Teldin remembered stories about the sage and his library. It truly was his library, for Astinus’s books were supposed to be the only works found here. According to tales, each day the sage wrote a precise number of pages and each night these were spirited away by his aides, bound into volumes, and shelved in the halls of the Great Library. In his works, the history of all the world was set down.
“You have delayed my work long enough. This audience is over.” The sage’s cold words shocked Teldin from his reverie.
“But our questions! We haven’t learned anything,” the farmer started to argue, half-rising from his chair.
“And how do I get home?” interjected the giff, his deep voice rumbling ominously.
Astinus appeared unmoved by their pleas, and continued his writing unabated. “Maltor,” he smoothly called, summoning the doorkeeper. The pudgy man hurriedly appeared, his nervous tic stronger than before. “Take these two-” Astinus noted that Teldin was ready to argue and rephrased his thought. “ Help these two find their answers. Gnome history, one hundred and twenty-three years ago. Mount Nevermind. There ate some passages there that may be of use.”
“Yes, Master,” the Aesthetic answered reverently. He stood waiting for the guests to leave.
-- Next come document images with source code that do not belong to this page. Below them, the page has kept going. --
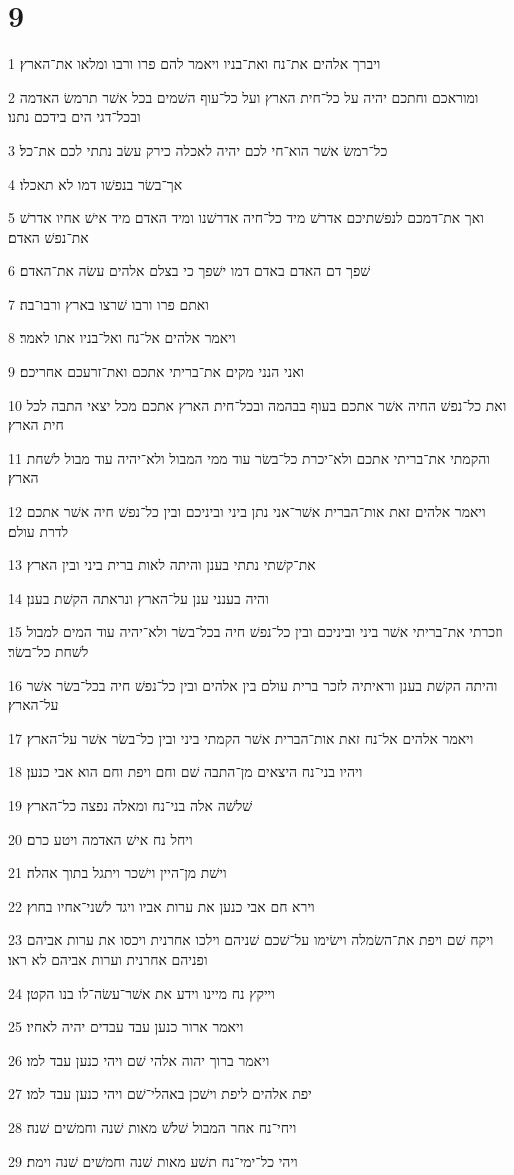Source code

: \chapter{9}

\par 1 ויברך אלהים את־נח ואת־בניו ויאמר להם פרו ורבו ומלאו את־הארץ׃
\par 2 ומוראכם וחתכם יהיה על כל־חית הארץ ועל כל־עוף השׁמים בכל אשׁר תרמשׂ האדמה ובכל־דגי הים בידכם נתנו׃
\par 3 כל־רמשׂ אשׁר הוא־חי לכם יהיה לאכלה כירק עשׂב נתתי לכם את־כל׃
\par 4 אך־בשׂר בנפשׁו דמו לא תאכלו׃
\par 5 ואך את־דמכם לנפשׁתיכם אדרשׁ מיד כל־חיה אדרשׁנו ומיד האדם מיד אישׁ אחיו אדרשׁ את־נפשׁ האדם׃
\par 6 שׁפך דם האדם באדם דמו ישׁפך כי בצלם אלהים עשׂה את־האדם׃
\par 7 ואתם פרו ורבו שׁרצו בארץ ורבו־בה׃
\par 8 ויאמר אלהים אל־נח ואל־בניו אתו לאמר׃
\par 9 ואני הנני מקים את־בריתי אתכם ואת־זרעכם אחריכם׃
\par 10 ואת כל־נפשׁ החיה אשׁר אתכם בעוף בבהמה ובכל־חית הארץ אתכם מכל יצאי התבה לכל חית הארץ׃
\par 11 והקמתי את־בריתי אתכם ולא־יכרת כל־בשׂר עוד ממי המבול ולא־יהיה עוד מבול לשׁחת הארץ׃
\par 12 ויאמר אלהים זאת אות־הברית אשׁר־אני נתן ביני וביניכם ובין כל־נפשׁ חיה אשׁר אתכם לדרת עולם׃
\par 13 את־קשׁתי נתתי בענן והיתה לאות ברית ביני ובין הארץ׃
\par 14 והיה בענני ענן על־הארץ ונראתה הקשׁת בענן׃
\par 15 וזכרתי את־בריתי אשׁר ביני וביניכם ובין כל־נפשׁ חיה בכל־בשׂר ולא־יהיה עוד המים למבול לשׁחת כל־בשׂר׃
\par 16 והיתה הקשׁת בענן וראיתיה לזכר ברית עולם בין אלהים ובין כל־נפשׁ חיה בכל־בשׂר אשׁר על־הארץ׃
\par 17 ויאמר אלהים אל־נח זאת אות־הברית אשׁר הקמתי ביני ובין כל־בשׂר אשׁר על־הארץ׃
\par 18 ויהיו בני־נח היצאים מן־התבה שׁם וחם ויפת וחם הוא אבי כנען׃
\par 19 שׁלשׁה אלה בני־נח ומאלה נפצה כל־הארץ׃
\par 20 ויחל נח אישׁ האדמה ויטע כרם׃
\par 21 וישׁת מן־היין וישׁכר ויתגל בתוך אהלה׃
\par 22 וירא חם אבי כנען את ערות אביו ויגד לשׁני־אחיו בחוץ׃
\par 23 ויקח שׁם ויפת את־השׂמלה וישׂימו על־שׁכם שׁניהם וילכו אחרנית ויכסו את ערות אביהם ופניהם אחרנית וערות אביהם לא ראו׃
\par 24 וייקץ נח מיינו וידע את אשׁר־עשׂה־לו בנו הקטן׃
\par 25 ויאמר ארור כנען עבד עבדים יהיה לאחיו׃
\par 26 ויאמר ברוך יהוה אלהי שׁם ויהי כנען עבד למו׃
\par 27 יפת אלהים ליפת וישׁכן באהלי־שׁם ויהי כנען עבד למו׃
\par 28 ויחי־נח אחר המבול שׁלשׁ מאות שׁנה וחמשׁים שׁנה׃
\par 29 ויהי כל־ימי־נח תשׁע מאות שׁנה וחמשׁים שׁנה וימת׃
Sensing that perhaps their visit had not been a complete failure, Teldin rose and motioned Gomja to follow.
Astinus kept scribbling, never once looking to see them depart. The words on the page, meticulously recording every event, told all he ever needed to know.
…the farmer and the creature leave Astinus’s study. Neither says good-bye. Maltor takes them into the stacks of books…
From atop the ladder, Maltor finally sounded a note of triumph. “Ah, here it is!” the Aesthetic told the pair, who waited below. Prying a volume from the tightly packed shelf at the uppermost level of the stacks, where it almost brushed the ceiling, Maltor fastidiously wiped a layer of dust from its edges. The gray powder filtered down through the gloomy aisle like mist. “You have been most favored,” the monk continued as he struggled to lower his fat body down the ladder, book under one arm. “For Astinus to allow you to read one of his books, let alone meet with him, is a great honor.” Blowing out his breath, the Aesthetic reached the floor and led the pair to a bare table lit by a single lamp.
The room was almost solid bookshelves, more books than Teldin had ever imagined existed in all of Ansalon. The neat rows of black and brown bound volumes were crammed tightly onto the shelves, arranged and numbered according to dates and places. Dust seemed to coat everything, including the floor, where the three left their tracks. Teldin wondered how long it would be before those footprints faded. “This must be the Great Library,” he breathed in awe.